Holiday Gift Guide—Globally Inspired Italian Food, New Happy Hour And Private Dining Space Make DOMA A Holiday Hotspot

DOMA Executive Chef Dustin Trani

Updated: Monday, December 21, 2015 – 2:21 PM

With its innovative chef, regional Italian cuisine that delights all the senses, a new happy hour and a second-floor banquet room, DOMA restaurant is a holiday haven; and is quickly becoming the place to go for “modern Italian food with global influences.”

For holiday parties and gatherings DOMA offers two sophisticated settings. The second-story loft—with views of Beverly Hills and three French-door windows—can accommodate groups of 30-100 (equipped with a projector it’s also perfect for meetings.) The private wine room is an intimate space for 15-40 guests; and the three event menus can easily be customized to include favorite dishes.

Chef Dustin Trani is prepared special five-course Christmas and New Year’s menus.  The New Year’s Eve menu, $65 per person, will start with Hamachi Tartare with green apple, mint, soy consume and sesame tuile; it will be followed by  Roasted Spanish Octopus with toasted quinoa, maple, baby oregano and Italian lentils; next will be Mascarpone Agnolotti with butter Parmesan, sage and toasted bread crumb in a veal reduction; the main course will be an American Wagyu Flat Iron with six-hour fontina soft polenta, port demi glaze and brown butter.  The finale will Pumpkin Cheese Cake with walnut praline, “gram” cracker and egg nog gelato.

Specialty cocktails and great deals on “bites” make up the new happy hour from 4-8 p.m. Monday-Friday. “The Peppers” ($5), also on the lunch and dinner menu, are one of the most popular snacks—tempura battered shishito peppers (usually found in sushi houses) with sweet chili, beurre blanc, feta cheese and purple basil.

The libations have names like Brighton Way Refresher, Camden Crush the DOMAnhatten and the California Mule.

Guitarist Randy Coleman adds to the ambiance, providing live music Friday and Saturdays.
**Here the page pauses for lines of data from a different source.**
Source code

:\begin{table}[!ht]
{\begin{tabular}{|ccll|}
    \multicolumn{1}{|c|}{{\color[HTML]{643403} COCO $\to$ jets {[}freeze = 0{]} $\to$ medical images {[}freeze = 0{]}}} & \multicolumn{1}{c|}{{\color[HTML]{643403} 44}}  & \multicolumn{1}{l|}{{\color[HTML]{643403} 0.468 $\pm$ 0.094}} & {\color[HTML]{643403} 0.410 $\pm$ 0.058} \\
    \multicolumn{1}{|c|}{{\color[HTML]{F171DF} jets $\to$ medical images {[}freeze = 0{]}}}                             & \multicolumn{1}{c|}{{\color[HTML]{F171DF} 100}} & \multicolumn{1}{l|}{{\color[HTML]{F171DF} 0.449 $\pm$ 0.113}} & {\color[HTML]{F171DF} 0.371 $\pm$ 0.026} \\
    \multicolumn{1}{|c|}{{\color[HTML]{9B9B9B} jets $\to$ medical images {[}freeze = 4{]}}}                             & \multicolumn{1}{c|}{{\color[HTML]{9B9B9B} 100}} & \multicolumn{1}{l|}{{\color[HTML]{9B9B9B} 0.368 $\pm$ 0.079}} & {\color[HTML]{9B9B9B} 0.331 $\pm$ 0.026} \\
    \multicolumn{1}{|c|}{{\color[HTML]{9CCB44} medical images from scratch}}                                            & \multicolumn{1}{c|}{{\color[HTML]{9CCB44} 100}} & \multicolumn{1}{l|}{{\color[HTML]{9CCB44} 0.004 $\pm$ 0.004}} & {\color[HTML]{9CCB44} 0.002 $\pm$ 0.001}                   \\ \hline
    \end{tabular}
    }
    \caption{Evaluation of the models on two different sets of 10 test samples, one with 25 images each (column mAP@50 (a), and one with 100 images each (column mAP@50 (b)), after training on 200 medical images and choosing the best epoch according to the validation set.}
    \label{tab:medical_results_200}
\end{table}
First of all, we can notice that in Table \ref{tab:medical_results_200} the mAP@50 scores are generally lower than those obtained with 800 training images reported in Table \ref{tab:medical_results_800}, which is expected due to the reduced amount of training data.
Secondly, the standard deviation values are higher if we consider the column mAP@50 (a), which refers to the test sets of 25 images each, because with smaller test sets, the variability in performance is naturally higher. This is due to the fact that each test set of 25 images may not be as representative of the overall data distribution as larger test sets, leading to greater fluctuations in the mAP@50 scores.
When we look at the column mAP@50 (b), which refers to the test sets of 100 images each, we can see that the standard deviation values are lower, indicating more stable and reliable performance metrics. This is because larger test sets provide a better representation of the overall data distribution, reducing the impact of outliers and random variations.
In 2012, restaurant owner Sonja Perencevic teamed with Trani to open DOMA. Together, Trani and Perencevic, who also owns the landmark Dan Tana’s in West Hollywood, have created an upscale, sophisticated Italian restaurant in the heart of Beverly Hills whose name means “home” in Croatian.
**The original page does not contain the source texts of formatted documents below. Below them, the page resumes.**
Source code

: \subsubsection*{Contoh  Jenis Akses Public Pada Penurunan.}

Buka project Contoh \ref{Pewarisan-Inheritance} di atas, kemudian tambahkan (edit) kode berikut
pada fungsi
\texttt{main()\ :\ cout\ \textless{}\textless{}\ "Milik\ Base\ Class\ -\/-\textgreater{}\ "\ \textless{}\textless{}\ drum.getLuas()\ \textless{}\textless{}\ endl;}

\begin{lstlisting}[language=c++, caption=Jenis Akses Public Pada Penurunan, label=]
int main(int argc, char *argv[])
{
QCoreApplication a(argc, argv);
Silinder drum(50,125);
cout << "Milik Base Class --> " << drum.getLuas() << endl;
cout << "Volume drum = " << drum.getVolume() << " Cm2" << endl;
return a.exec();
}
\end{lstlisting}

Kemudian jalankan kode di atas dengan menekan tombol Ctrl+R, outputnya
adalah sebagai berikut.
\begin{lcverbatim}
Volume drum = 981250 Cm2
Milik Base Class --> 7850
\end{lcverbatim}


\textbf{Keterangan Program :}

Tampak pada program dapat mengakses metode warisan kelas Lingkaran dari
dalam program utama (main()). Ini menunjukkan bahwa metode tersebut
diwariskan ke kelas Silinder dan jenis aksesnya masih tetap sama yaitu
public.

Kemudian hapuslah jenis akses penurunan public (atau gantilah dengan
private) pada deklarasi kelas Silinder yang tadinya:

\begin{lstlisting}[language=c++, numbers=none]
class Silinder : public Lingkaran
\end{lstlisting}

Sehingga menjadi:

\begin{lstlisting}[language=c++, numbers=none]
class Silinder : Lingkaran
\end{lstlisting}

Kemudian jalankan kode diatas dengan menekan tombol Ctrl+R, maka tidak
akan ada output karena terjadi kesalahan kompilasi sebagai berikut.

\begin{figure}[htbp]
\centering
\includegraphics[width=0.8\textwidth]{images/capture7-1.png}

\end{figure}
Trani brings three generations of Italian cooking experience to the restaurant. He grew up in his family’s 90-year-old San Pedro restaurant, starting at age 5 and with a full shift at age 11.

Trani went to culinary school, worked for Contessa Premium Foods, and then went to Thailand to study at the Oriental Hotel in Bangkok. The 135-year-old hotel was the first in the Mandarin Oriental Hotel chain.
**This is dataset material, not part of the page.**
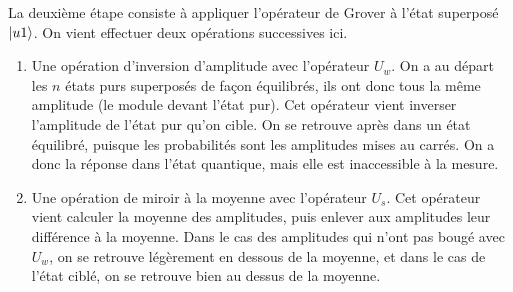 La deuxième étape consiste à appliquer l'opérateur de Grover à l'état superposé $\ket{u1}$. On vient effectuer deux opérations successives ici.

\begin{enumerate}
  \item Une opération d'inversion d'amplitude avec l'opérateur $U_w$. On a au départ les $n$ états purs superposés de façon équilibrés, ils ont donc tous la même amplitude (le module devant l'état pur). Cet opérateur vient inverser l'amplitude de l'état pur qu'on cible. On se retrouve après dans un état équilibré, puisque les probabilités sont les amplitudes mises au carrés. On a donc la réponse dans l'état quantique, mais elle est inaccessible à la mesure.
  \item Une opération de miroir à la moyenne avec l'opérateur $U_s$. Cet opérateur vient calculer la moyenne des amplitudes, puis enlever aux amplitudes leur différence à la moyenne. Dans le cas des amplitudes qui n'ont pas bougé avec $U_w$, on se retrouve légèrement en dessous de la moyenne, et dans le cas de l'état ciblé, on se retrouve bien au dessus de la moyenne.
\end{enumerate}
He studied the art of pasta making in Belbo, in northern Italy; and has the delicate touch to create his hand-made, hand-cut linguini. “Some chefs put other things in, but our pasta is pure—just egg yoke and flour. “It’s the most difficult way to make pasta,” Trani says, “but you get the best result.”

A stickler for quality and consistency, it took Trani seven months to perfect his pizza recipe for Beverly Hills, “dealing with the amount of yeast in the air and the quality of the water,” says Trani. The dough gets a 24-hour proof.

He also insists on house-made ingredients like the mozzarella, prepared every two days. “We use it on our pizza and in other dishes and it makes all the difference,” Trani says.

Covering the details goes into the composition of every dish and even the garnishes, like Thai basil, are not mere decoration, but contribute to the dish.

With his traditional heritage mixed with his many culinary influences from around the world, Trani creates composed dishes with a mix of textures, salty and sweet components, to appeal to all the senses. Currently diners are loving and requesting appetizers including the King Salmon Carpaccio, paper-thin slices of fish that look like stained glass, with chilis and coconut cream; and the Fried Local Calamari, that gets a dry dusting and comes with a Thai aiolil. “It has a richness,” says Trani, “it’s bright and spicy.”